Giselle.Zart 22/02/2014"E minha mesa está uma desordem e também aqui dentro. Dialogar comigo mesma, pensei depois que li no pórtico do livro: 'Criastes-nos para Vós e o nosso coração vive inquieto, enquanto não repousa em Vós.' O diálogo, senão com Deus, ao menos comigo, mas me dizer o quê? Comecei a escrever estes fragmentos: fiquei sendo a narradora que me focaliza e me analisa mas sempre através de uma intermediária que seria o terceiro lado deste triângulo. Fica simples, somos três. Perfeito o convívio entre nós porque a intermediária é discreta, tipo leva-e-traz mas sem interpretações."
Assim tomei nota de que sou o outro lado deste triângulo. Ela, que deixa solta as palavras e a intermediária discreta, me apresenta seus passarinhos engaiolados nos papéis. A minha edição lida é de um "Livro livre", que encontrei em meu passeio de fim de ano. Fiquei surpresa ao encontrar essa coletânea de fragmentos da maravilhosa Lygia. Uma espécie de diário recortado, com delírios e realidades, datados aleatoriamente, como ela mesma descreve: "Inventei datas que fui deixando cair por estas páginas assim ao acaso e agora não sei quais são as inventadas e quais são as reais. Debruço-me sobre algumas para examiná-las de perto e a proximidade as torna singularmente mais distantes". Os 'personagens', que tem seus nomes abreviados, reais ou não-reais, mostram suas facetas e se escondem, deixam as histórias mais pensativa e imaginativa. Li ele em 5 dias (é um livro curto) mas seu conteúdo é de um brilho sem igual, e eu gostava de apreciar cada conto em sua singularidade. A inquietação íntima e sua observação apurada sobre o mundo, (típicas de uma ariana impetuosa) sempre me surpreendem.

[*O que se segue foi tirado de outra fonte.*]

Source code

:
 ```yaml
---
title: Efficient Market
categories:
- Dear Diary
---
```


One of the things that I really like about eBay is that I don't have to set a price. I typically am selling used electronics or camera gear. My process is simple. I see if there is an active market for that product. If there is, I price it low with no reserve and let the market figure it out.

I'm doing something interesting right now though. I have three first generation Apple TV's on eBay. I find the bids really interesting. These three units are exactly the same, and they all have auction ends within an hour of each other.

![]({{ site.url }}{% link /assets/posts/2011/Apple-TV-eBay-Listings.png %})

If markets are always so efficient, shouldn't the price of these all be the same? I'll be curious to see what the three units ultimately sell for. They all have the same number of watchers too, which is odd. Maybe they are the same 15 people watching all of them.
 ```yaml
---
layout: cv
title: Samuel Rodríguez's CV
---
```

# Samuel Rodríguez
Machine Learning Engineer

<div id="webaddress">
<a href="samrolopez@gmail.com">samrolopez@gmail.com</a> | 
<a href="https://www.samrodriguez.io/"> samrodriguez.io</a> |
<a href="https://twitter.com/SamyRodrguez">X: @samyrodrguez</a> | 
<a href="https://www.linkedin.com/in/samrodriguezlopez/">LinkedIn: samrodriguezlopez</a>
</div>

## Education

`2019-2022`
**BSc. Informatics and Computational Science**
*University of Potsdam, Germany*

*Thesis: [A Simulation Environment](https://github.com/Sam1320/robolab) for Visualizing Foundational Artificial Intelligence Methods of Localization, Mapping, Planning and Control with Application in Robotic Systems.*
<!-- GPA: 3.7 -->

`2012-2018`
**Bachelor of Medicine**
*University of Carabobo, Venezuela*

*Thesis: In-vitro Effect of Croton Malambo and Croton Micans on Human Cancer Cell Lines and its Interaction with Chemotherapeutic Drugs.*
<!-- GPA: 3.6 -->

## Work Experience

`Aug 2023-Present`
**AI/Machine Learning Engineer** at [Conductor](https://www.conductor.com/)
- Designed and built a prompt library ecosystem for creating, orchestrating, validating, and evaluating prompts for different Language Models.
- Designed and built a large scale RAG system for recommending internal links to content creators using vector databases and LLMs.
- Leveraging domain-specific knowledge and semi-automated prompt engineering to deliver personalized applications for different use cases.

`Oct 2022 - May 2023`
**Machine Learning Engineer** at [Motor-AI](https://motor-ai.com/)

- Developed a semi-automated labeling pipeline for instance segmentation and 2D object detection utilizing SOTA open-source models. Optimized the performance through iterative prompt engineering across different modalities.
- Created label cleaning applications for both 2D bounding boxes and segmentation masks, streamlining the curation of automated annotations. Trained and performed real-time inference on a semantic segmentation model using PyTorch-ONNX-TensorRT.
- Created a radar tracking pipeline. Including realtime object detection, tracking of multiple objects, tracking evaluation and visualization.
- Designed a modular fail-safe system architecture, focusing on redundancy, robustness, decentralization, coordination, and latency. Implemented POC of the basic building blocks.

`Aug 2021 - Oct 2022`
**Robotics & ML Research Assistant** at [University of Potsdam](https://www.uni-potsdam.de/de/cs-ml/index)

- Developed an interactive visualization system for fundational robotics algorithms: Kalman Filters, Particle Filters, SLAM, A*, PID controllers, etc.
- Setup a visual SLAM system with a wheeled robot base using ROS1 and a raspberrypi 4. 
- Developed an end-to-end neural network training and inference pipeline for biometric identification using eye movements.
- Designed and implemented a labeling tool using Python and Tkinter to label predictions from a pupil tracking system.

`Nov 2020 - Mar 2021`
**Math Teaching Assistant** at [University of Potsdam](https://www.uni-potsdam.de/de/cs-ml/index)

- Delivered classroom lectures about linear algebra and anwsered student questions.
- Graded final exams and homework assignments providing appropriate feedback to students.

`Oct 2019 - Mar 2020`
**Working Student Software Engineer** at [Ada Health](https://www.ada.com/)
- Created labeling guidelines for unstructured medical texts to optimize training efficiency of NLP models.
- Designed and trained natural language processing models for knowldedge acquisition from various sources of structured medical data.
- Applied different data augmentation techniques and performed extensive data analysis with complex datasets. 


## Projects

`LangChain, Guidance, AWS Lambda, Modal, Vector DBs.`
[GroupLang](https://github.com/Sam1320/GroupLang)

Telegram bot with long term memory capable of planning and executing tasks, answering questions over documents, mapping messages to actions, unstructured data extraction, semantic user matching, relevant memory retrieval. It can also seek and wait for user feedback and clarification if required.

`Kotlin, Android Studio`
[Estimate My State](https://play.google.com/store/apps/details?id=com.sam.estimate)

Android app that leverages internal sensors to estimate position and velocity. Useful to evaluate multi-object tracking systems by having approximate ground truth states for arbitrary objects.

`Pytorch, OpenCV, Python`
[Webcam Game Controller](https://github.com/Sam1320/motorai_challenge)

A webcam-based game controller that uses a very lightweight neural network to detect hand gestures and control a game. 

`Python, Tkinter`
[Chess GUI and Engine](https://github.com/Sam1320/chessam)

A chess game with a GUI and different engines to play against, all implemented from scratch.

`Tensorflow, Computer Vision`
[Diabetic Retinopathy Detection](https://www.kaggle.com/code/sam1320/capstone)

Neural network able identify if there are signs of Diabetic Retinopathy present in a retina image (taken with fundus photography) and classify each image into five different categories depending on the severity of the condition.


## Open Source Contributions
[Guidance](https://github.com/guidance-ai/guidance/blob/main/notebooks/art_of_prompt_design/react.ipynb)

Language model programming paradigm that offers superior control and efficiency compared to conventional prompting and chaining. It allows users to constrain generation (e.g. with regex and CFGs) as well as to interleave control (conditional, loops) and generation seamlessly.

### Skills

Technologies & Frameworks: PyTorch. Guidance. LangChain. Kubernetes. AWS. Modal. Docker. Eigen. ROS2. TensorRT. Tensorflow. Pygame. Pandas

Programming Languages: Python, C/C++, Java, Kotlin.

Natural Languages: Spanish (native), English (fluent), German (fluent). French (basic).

Aqui um conto curto, mas super singelo:
"Só colhia as rosas ao anoitecer porque durante o sono elas sentiam o aço frio da tesoura. Uma noite ele sonhou que cortava as hastes de manhã, em pleno sol, as rosas despertas e gritando e sangrando na altura do corte das cabeças decepadas. Quando ele acordou, viu que estava com as mãos sujas de sangue."